Required action - Among the following entries, count the lines that contain "thrown" and report only the result.

Segment Open

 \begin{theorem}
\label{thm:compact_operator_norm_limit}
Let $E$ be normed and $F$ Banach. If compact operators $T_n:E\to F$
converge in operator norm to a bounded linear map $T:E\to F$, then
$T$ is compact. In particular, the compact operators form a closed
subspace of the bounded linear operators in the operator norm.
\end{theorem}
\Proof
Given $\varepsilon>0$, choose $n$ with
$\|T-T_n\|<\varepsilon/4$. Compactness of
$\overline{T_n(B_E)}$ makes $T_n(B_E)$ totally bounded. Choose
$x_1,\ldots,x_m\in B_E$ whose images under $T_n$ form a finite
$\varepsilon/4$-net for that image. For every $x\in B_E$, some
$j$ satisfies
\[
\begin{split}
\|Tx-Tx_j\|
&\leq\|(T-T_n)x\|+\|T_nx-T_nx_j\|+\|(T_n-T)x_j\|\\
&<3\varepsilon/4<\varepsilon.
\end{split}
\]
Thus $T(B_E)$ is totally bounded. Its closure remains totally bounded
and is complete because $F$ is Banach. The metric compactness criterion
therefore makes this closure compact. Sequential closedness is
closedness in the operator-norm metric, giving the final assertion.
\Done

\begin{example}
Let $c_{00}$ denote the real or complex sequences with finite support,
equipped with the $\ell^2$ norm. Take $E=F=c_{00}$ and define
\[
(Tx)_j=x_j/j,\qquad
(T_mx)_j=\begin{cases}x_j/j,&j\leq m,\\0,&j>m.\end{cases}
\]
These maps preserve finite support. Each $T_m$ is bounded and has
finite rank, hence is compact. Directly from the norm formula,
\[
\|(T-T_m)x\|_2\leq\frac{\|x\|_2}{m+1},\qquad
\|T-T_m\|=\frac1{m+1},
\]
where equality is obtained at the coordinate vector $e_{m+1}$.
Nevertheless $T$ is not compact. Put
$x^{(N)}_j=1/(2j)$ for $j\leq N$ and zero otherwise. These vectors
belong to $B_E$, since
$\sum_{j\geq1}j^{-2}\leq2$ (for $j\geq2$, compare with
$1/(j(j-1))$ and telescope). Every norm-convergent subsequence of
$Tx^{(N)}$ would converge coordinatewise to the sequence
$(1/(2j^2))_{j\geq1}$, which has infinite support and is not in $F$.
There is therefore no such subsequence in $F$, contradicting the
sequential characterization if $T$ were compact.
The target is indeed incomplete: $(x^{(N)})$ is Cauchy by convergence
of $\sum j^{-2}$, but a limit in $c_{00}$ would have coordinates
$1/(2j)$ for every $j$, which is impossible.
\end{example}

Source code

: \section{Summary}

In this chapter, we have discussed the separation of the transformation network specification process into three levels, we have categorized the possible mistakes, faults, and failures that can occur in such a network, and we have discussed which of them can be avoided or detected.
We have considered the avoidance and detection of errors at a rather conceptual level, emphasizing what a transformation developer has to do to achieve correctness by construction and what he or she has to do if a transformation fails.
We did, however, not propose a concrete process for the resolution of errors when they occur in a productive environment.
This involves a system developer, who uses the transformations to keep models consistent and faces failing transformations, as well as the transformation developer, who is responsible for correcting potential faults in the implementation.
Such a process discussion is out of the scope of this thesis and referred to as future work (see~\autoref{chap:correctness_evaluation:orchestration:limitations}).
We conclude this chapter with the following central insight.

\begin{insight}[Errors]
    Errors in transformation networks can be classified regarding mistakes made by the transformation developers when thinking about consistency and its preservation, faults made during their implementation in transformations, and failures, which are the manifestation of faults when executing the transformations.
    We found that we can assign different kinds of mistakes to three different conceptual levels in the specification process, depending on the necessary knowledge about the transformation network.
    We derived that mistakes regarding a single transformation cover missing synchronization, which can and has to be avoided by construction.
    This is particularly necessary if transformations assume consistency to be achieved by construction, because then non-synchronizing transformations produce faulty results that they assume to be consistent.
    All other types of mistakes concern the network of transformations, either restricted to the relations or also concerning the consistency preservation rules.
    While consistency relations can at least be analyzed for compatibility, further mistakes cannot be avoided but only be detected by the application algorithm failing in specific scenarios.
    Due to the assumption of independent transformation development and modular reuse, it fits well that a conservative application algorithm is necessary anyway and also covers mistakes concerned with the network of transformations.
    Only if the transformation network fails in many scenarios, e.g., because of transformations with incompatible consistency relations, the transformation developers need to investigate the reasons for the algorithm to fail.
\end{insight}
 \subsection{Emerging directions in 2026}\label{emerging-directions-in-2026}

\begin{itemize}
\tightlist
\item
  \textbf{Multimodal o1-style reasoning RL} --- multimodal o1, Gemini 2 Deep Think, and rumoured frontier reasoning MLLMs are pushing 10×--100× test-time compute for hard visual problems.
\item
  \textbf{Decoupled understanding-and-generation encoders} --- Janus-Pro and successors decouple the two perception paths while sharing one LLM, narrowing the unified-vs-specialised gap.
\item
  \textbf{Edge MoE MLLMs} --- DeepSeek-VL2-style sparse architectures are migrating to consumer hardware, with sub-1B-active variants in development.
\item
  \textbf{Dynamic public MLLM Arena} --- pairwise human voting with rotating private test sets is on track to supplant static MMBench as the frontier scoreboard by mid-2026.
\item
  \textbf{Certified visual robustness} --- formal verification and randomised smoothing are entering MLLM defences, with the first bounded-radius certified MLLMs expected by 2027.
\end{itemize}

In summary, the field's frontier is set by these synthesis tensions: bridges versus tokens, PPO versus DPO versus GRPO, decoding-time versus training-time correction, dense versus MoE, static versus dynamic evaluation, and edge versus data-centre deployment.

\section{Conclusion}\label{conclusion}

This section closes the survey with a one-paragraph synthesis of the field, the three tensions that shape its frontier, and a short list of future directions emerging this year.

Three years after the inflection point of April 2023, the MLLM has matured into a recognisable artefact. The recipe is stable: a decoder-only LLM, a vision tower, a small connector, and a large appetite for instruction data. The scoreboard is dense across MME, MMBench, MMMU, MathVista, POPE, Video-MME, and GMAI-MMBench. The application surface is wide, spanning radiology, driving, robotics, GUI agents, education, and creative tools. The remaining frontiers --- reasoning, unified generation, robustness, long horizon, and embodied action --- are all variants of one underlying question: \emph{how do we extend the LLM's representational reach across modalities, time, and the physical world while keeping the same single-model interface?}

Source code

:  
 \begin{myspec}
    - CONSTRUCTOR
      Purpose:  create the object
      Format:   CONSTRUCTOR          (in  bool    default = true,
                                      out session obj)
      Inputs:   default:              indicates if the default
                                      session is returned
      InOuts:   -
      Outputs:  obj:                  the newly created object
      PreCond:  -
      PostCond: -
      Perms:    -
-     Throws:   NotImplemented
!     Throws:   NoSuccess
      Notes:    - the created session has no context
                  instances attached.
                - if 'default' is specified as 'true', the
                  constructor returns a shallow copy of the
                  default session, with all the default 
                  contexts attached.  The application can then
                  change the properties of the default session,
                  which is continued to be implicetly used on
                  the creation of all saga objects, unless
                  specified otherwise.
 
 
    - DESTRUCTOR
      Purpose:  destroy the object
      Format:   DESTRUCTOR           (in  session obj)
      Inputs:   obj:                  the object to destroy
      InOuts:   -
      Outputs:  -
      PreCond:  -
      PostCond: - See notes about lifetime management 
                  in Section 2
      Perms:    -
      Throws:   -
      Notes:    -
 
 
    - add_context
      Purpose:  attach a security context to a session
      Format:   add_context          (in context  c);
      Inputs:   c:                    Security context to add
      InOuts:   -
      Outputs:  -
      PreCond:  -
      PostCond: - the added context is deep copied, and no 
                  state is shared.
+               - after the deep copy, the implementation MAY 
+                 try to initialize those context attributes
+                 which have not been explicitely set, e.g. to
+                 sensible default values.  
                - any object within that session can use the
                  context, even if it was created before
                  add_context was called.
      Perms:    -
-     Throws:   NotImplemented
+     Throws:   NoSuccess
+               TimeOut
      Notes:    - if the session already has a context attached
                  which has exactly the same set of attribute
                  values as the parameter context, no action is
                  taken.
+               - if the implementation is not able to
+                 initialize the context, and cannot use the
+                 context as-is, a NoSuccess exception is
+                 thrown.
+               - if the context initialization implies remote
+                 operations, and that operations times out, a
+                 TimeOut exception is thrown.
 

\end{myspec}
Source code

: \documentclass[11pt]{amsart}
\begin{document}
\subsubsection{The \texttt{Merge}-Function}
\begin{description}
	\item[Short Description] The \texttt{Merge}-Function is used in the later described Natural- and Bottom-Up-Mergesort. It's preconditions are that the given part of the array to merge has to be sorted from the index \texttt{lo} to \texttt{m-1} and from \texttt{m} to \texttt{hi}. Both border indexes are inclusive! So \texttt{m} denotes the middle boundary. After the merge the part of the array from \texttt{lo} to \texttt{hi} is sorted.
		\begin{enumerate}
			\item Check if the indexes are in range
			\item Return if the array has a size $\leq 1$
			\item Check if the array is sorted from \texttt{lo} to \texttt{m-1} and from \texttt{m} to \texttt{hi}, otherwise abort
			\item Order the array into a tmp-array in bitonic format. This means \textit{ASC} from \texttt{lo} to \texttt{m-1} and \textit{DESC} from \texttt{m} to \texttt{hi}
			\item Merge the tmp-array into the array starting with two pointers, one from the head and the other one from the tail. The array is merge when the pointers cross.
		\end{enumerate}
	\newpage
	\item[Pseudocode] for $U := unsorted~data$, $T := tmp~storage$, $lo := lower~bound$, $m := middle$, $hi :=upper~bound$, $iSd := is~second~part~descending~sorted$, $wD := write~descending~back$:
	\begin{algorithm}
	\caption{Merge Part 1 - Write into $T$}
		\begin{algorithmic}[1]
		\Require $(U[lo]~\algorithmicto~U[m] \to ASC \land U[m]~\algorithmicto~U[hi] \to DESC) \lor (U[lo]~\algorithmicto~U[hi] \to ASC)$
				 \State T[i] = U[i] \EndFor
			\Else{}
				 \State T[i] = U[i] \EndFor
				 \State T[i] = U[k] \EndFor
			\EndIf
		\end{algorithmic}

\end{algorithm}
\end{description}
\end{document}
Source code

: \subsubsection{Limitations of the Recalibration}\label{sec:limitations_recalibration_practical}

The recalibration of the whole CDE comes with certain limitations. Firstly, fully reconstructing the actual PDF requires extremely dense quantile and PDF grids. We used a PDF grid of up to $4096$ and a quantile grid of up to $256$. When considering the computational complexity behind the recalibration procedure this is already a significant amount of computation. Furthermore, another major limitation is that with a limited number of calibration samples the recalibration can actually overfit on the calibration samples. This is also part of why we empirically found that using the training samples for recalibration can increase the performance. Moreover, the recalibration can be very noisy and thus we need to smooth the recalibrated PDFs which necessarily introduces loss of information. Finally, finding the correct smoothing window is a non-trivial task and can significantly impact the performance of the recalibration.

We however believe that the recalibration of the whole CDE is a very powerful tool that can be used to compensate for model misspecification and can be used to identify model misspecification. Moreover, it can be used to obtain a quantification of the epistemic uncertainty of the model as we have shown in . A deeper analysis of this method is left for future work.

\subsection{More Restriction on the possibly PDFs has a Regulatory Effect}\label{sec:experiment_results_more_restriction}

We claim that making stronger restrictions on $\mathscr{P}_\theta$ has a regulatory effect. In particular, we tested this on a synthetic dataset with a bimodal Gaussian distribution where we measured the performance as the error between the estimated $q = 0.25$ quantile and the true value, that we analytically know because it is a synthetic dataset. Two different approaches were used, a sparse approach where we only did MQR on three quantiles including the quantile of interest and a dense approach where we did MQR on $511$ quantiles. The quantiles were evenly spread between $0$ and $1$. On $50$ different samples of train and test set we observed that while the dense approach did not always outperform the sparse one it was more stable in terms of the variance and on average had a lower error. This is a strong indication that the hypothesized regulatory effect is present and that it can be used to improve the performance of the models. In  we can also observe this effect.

Segment Closed

Response to this task - 2